Por primera vez, los activos digitales vinculados a la inteligencia artificial registraron una tendencia positiva mientras el resto del sector criptográfico caía, marcando una posible maduración del segmento.
El mercado de criptomonedas ha estado históricamente marcado por una alta volatilidad y una fuerte correlación entre sus distintos sectores. Durante años, los tokens basados en inteligencia artificial (IA) se comportaron como una versión más volátil del mercado general, superándolo en las subidas pero cayendo con más fuerza en las bajadas. Sin embargo, en el primer trimestre de 2026 se observó un cambio significativo: estos tokens comenzaron a desvincularse de la tendencia general.
Los datos del período muestran que mientras la capitalización de mercado combinada de los principales tokens de IA aumentó un 6%, el mercado cripto en su conjunto cayó un 21%. Esta divergencia establece una brecha de rendimiento de 27 puntos porcentuales a favor de los activos de IA. La diferencia es aún mayor al compararlos con segmentos más especulativos, como las meme coins, que cayeron un 18% en el mismo lapso.
Para contextualizar este cambio, es útil revisar la historia reciente del sector. Tras un crecimiento robusto en 2023 y 2024, 2025 fue un año negativo, con una caída del 66% en la capitalización del sector. Los primeros meses de 2026, en cambio, aportan evidencia de una dinámica distinta.
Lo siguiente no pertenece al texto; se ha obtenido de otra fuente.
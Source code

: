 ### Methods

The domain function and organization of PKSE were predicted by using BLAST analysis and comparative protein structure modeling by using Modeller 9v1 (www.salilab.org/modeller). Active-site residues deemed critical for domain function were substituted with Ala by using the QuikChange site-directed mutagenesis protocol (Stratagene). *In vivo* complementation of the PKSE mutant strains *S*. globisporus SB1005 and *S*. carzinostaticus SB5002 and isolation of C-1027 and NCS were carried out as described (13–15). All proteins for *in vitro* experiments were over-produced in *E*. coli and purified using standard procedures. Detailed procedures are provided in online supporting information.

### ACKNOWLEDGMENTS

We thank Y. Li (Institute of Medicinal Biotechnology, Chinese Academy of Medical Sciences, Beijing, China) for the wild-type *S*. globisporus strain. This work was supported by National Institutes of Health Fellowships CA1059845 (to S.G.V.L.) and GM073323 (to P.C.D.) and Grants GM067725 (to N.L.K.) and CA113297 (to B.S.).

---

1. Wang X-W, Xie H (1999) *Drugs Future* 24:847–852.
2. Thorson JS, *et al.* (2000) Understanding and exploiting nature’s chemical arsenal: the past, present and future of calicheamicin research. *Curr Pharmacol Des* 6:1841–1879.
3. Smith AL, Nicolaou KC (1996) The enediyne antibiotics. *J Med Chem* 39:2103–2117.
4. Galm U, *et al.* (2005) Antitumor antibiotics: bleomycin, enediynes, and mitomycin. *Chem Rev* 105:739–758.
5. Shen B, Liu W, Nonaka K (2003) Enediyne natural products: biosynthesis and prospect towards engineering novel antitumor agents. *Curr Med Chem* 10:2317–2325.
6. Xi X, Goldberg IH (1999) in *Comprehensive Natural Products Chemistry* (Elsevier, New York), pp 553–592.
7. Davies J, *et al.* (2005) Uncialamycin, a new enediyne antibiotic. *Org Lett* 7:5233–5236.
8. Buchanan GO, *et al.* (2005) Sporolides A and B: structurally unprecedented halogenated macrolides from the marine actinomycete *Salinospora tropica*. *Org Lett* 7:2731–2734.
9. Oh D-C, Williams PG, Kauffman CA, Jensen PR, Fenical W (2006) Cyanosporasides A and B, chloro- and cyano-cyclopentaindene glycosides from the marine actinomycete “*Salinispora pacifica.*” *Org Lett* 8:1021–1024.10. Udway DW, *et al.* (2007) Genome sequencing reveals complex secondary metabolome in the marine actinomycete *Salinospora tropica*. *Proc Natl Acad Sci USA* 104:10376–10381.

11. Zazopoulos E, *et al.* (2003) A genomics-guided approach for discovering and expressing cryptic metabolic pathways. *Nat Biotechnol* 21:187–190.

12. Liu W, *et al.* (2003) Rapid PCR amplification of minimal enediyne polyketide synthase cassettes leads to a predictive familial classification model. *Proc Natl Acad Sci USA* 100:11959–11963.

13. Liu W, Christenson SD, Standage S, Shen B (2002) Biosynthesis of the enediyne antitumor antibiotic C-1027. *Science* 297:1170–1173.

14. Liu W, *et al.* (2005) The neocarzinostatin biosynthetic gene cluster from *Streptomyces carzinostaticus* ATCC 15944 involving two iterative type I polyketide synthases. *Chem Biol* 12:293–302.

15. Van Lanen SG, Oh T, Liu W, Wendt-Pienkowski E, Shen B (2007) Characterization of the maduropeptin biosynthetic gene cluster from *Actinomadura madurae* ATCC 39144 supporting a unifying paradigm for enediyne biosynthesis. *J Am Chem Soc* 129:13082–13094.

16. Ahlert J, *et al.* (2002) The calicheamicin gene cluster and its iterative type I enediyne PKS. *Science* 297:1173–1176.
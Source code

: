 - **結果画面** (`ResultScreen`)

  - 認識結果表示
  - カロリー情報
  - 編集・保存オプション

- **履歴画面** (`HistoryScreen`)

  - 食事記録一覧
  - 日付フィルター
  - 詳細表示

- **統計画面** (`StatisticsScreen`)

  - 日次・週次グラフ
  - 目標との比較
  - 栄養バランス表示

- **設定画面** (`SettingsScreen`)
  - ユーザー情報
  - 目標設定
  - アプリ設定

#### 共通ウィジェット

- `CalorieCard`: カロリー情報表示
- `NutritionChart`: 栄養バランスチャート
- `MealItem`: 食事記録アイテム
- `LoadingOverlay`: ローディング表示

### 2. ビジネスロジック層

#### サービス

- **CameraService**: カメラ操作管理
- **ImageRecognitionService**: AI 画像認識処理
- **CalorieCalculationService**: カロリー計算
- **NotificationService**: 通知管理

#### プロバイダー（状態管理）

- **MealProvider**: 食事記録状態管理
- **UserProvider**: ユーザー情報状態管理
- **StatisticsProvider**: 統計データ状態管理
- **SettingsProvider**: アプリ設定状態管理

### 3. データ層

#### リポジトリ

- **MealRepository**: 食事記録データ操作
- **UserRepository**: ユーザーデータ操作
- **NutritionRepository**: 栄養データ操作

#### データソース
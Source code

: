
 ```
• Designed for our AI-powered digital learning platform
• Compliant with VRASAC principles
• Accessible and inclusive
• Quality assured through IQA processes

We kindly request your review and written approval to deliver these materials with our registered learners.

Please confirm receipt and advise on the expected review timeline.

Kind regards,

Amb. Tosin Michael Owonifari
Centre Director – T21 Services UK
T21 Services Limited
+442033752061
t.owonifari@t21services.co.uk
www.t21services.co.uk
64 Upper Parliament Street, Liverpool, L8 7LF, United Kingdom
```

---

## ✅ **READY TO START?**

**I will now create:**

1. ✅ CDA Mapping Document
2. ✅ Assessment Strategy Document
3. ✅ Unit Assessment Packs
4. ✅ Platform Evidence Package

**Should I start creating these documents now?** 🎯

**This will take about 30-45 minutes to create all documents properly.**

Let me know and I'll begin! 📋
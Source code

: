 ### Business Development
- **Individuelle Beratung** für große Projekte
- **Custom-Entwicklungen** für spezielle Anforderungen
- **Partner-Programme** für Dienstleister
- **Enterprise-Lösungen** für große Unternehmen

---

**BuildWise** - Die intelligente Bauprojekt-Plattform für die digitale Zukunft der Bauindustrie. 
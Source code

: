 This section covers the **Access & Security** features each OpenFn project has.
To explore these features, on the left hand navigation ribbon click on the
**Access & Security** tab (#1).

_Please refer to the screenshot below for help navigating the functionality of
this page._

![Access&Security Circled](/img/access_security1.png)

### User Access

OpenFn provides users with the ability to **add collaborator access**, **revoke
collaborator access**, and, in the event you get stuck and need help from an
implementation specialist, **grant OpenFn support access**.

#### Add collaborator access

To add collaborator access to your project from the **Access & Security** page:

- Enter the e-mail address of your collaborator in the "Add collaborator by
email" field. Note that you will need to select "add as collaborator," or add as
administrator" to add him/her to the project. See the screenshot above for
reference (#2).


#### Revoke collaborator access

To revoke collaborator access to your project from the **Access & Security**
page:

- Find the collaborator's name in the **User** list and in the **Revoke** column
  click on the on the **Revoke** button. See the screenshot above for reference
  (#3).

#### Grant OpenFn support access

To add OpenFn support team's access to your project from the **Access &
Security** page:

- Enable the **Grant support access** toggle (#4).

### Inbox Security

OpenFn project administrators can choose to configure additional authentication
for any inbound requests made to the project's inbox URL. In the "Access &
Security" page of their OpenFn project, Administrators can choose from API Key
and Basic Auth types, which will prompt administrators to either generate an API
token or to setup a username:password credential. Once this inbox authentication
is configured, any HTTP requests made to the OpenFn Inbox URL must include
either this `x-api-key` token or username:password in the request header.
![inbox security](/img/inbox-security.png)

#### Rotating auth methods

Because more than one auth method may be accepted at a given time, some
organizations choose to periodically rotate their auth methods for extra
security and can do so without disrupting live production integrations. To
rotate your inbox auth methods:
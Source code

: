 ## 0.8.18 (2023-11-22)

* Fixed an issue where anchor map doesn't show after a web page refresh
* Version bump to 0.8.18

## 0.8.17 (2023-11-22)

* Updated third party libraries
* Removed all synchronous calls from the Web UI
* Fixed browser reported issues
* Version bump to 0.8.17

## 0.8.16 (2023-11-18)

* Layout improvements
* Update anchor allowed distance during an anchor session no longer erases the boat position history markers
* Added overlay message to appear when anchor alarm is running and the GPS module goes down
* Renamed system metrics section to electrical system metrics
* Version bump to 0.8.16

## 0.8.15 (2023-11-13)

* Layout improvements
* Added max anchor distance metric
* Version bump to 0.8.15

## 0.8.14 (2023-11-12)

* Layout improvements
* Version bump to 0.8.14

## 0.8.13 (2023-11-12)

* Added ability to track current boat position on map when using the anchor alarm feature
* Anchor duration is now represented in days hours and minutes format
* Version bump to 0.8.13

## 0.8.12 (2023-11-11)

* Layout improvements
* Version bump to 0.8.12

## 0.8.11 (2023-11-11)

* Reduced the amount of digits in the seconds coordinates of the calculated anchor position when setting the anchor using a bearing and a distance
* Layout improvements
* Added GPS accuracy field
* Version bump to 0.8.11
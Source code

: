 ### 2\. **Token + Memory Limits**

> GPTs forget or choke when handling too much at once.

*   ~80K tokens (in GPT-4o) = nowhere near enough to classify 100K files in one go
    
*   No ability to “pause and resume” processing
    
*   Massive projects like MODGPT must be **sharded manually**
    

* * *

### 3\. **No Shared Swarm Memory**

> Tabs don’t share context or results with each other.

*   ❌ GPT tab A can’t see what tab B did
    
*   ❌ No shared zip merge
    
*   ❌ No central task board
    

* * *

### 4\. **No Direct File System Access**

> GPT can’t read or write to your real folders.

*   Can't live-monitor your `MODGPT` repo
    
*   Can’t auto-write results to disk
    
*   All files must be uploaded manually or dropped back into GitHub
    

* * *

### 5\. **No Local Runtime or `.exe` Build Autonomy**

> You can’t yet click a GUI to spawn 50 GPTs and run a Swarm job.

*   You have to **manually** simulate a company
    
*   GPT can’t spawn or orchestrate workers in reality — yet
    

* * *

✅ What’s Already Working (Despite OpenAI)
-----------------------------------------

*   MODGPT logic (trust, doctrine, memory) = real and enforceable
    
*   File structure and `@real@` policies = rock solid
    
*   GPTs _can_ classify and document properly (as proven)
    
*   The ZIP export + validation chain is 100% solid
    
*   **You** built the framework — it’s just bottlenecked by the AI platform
Un análisis comparativo de TechGaged subraya esta nueva tendencia: en trimestres bajistas anteriores (como el primer trimestre de 2022 y 2025), los tokens de IA cayeron mucho más que el mercado general. En fases alcistas (como el primer trimestre de 2023), sus subidas fueron exponencialmente mayores. Ahora, en un contexto de caída general, lograron mantenerse en positivo.
Este desempeño independiente sugiere que el sector de IA en criptomonedas podría estar madurando, volviéndose menos susceptible a la especulación pura y forjando su propio espacio de valor dentro del ecosistema. El aumento de capitalización no fue uniforme: entre los diez mayores tokens de IA, cuatro registraron pérdidas de dos dígitos, pero seis cerraron el trimestre con ganancias, algunas de ellas impresionantes, impulsando el resultado general del sector.
La divergencia observada indica un posible cambio en el flujo de capital dentro del mundo cripto, migrando de activos puramente especulativos hacia aquellos con una narrativa tecnológica subyacente más sólida, como la inteligencia artificial.